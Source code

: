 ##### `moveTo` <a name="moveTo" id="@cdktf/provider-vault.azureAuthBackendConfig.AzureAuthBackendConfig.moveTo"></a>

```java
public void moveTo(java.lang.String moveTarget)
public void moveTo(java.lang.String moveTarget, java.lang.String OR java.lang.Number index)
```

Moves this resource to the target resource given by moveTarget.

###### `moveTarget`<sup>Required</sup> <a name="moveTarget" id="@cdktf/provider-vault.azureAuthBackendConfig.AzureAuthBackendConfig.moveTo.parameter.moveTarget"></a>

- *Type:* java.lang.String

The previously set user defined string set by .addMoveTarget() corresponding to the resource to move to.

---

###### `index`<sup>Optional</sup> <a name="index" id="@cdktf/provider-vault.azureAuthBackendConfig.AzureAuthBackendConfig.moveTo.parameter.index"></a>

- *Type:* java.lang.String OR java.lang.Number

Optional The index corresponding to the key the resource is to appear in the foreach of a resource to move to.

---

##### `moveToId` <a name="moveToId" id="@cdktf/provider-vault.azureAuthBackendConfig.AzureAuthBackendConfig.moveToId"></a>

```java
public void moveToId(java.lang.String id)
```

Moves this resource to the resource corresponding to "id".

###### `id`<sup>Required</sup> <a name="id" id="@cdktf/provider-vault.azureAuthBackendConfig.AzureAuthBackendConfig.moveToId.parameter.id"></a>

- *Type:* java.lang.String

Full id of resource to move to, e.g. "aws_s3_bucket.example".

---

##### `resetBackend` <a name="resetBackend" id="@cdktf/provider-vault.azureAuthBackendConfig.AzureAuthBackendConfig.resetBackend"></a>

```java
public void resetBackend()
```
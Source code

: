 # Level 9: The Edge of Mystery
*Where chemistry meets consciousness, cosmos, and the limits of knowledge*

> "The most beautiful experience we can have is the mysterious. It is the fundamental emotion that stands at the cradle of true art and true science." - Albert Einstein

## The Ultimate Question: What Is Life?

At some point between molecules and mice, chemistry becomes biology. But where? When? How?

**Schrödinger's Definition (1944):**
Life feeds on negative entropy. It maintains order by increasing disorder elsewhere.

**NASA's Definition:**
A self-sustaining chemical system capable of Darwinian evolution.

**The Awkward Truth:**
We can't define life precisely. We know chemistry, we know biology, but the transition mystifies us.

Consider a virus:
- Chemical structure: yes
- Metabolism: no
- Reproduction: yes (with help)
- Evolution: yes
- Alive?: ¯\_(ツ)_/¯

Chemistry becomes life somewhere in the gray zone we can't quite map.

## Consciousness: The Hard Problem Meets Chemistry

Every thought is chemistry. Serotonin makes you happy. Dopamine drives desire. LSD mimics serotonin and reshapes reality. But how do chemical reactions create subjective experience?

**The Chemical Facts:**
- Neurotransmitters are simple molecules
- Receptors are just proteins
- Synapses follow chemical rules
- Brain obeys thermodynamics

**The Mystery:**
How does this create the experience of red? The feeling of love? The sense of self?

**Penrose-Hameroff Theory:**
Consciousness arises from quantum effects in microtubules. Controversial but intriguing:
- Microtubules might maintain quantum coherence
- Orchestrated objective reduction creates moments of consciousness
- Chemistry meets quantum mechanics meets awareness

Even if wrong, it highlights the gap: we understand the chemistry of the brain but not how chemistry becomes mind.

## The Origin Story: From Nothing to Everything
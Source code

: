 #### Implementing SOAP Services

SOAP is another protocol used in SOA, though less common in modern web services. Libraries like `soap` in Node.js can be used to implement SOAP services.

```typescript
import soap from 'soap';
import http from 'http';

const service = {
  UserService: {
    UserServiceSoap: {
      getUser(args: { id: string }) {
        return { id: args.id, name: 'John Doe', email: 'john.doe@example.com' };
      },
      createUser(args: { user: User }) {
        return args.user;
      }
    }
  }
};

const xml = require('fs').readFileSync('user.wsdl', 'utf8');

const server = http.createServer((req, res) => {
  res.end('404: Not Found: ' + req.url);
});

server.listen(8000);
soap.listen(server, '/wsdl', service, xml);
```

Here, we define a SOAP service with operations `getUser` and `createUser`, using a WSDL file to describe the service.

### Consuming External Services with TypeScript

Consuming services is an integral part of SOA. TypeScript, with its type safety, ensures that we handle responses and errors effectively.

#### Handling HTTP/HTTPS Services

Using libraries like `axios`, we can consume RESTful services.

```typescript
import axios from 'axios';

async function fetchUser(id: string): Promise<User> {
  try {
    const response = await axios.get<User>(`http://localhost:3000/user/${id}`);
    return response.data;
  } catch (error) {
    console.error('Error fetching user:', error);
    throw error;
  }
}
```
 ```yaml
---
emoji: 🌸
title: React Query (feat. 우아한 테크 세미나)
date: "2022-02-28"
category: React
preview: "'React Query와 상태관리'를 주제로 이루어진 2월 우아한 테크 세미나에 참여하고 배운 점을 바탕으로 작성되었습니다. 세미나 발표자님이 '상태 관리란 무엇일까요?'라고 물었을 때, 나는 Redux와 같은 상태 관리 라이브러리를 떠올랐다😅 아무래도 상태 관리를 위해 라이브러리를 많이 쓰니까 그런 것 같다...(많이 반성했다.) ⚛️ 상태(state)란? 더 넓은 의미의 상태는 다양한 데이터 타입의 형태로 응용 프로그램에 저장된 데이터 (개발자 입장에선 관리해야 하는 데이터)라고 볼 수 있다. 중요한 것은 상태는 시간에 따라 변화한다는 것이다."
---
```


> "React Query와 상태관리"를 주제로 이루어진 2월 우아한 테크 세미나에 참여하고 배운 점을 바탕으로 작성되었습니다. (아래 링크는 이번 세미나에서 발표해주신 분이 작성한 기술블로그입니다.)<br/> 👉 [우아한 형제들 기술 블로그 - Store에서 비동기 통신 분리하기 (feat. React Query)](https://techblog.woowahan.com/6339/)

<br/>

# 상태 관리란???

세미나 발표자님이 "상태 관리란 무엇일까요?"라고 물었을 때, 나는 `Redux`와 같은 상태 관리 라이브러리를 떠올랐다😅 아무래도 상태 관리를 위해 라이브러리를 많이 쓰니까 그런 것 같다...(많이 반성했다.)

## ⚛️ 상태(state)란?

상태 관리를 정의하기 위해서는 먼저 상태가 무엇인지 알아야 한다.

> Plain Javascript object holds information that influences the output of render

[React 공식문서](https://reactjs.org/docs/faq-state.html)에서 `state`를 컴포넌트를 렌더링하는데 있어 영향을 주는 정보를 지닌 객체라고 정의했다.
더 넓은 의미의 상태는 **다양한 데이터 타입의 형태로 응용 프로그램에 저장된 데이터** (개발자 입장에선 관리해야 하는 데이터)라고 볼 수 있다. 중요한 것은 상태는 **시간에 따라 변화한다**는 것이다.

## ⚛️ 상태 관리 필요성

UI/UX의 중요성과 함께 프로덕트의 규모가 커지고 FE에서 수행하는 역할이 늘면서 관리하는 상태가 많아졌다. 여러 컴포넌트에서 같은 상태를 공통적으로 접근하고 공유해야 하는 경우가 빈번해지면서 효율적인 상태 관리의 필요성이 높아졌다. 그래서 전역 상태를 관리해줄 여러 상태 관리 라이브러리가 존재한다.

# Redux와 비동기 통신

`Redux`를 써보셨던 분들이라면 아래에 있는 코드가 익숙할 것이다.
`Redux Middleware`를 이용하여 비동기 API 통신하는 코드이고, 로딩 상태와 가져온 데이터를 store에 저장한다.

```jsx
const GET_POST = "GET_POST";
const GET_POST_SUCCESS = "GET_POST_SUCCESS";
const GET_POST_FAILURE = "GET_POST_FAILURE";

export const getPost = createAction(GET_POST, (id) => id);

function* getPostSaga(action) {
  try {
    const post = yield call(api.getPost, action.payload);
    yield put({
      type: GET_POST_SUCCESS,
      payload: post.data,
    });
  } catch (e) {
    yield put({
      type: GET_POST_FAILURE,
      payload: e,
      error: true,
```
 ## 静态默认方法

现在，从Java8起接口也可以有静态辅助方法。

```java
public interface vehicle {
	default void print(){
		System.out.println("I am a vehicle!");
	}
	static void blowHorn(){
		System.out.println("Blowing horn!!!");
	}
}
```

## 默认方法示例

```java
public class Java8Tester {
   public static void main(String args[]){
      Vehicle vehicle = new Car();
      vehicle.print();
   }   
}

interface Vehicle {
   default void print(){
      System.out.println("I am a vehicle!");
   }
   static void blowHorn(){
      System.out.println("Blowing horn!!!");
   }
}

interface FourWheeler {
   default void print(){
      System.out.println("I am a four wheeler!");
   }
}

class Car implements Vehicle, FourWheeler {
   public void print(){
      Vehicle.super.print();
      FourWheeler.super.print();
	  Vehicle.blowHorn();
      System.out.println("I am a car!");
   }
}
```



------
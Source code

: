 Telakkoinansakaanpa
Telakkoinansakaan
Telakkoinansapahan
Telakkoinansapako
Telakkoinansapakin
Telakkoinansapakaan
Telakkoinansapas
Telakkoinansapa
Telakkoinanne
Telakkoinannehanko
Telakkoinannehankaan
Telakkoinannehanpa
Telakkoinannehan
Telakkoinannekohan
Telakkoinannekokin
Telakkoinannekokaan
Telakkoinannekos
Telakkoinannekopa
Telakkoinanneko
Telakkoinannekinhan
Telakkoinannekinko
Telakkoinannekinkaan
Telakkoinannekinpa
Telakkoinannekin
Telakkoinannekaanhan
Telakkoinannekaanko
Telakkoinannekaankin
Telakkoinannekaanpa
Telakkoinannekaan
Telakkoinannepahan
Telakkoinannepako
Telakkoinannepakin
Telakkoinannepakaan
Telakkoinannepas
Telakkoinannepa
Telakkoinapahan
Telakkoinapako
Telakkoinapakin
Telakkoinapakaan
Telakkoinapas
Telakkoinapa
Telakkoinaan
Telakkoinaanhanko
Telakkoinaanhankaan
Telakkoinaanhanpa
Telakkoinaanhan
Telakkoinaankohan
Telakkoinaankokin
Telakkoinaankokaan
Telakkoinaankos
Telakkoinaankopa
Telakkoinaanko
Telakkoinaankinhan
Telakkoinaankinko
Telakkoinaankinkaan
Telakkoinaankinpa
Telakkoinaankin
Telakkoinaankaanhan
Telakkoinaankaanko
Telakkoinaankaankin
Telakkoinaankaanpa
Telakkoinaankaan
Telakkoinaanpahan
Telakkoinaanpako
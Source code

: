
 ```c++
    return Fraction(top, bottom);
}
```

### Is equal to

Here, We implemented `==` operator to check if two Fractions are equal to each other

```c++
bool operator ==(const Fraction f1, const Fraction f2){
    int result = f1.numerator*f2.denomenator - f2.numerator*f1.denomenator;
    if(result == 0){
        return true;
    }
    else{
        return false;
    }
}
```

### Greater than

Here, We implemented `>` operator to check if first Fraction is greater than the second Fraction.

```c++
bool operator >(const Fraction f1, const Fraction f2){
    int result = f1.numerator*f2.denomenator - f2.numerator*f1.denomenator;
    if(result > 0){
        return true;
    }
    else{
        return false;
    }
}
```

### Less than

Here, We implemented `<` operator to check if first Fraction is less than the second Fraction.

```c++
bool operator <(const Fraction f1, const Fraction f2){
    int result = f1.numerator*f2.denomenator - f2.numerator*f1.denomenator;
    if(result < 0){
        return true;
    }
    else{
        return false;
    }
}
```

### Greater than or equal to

......

Task to carry out
Determine how many lines of this listing contain "프로그램에", and give only the number.

Solution to the problem
2